The money, the first ever set aside by EPA for beach monitoring, is being offered as part of the federal Beaches Environmental Assessment and Coastal Health Act that was signed into law last October. This law requires states with coastal beaches to adopt consistent standards for pollutants and authorizes EPA to make grants to help states develop programs to better monitor and to notify the public about water quality at beaches.
"For the first time, we are making federal funds available to states specifically to help protect public health at the nation's beaches," said EPA Administrator Christie Whitman, in announcing the availability of nearly $2 million in grants to coastal states and Great Lakes states across the country.
"These funds will provide much-needed support to states' efforts to improve water quality monitoring at beaches where citizens swim, fish and boat," added Ira Leighton, acting regional administrator of EPA's New England Office. "Monitoring pollution levels at local beaches is an important step towards ensuring the public's safety and improving the health of our region's coastline. The public has a right to know whether the water they are swimming in is safe."
Massachusetts, Rhode Island, Maine and New Hampshire have indicated they will be applying for the funds.

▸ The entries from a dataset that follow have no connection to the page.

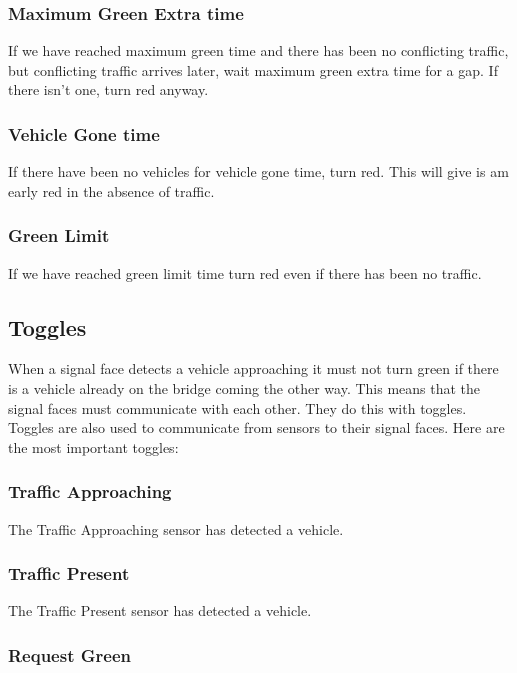 \documentclass[letterpaper,twoside]{article}
\begin{document}
\subsubsection{Maximum Green Extra time}
If we have reached maximum green time and there has been no conflicting
traffic, but conflicting traffic arrives later, wait maximum green extra time
for a gap.  If there isn't one, turn red anyway.

\subsubsection{Vehicle Gone time}
If there have been no vehicles for vehicle gone time, turn red.
This will give is am early red in the absence of traffic.

\subsubsection{Green Limit}
If we have reached green limit time turn red even if there has been no
traffic.

\subsection{Toggles}

When a signal face detects a vehicle approaching it must not turn green
if there is a vehicle already on the bridge coming the other way.
This means that the signal faces must communicate with each other.
They do this with toggles.  Toggles are also used to communicate
from sensors to their signal faces.  Here are the most important toggles:

\subsubsection{Traffic Approaching}

The Traffic Approaching sensor has detected a vehicle.

\subsubsection{Traffic Present}

The Traffic Present sensor has detected a vehicle.

\subsubsection{Request Green}
\end{document}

"These funds will allow public health staff to take a major step forward in the department's overall mission of disease prevention," said Howard Koh, commissioner of the Massachusetts Department of Health, which is responsible for monitoring water quality in the Commonwealth.
Massachusetts already has a Beaches Bill, which passed last summer. The state law requires that all of the state's nearly 1,000 beaches be tested at least once a week with a scientifically-accurate test and, if they are found to be unsafe for swimming, posted with a warning sign. From 1991 through 1998, there were at least 828 beach closings or advisories in coastal areas of the state.
Disease-causing microorganisms in contaminated waters can cause a wide range of diseases, including gastroenteritis; dysentery; hepatitis; ear, nose, and throat problems; and respiratory illness. The consequences of these swimming-associated illnesses can be greater for children, elderly people, and those with weakened immune systems.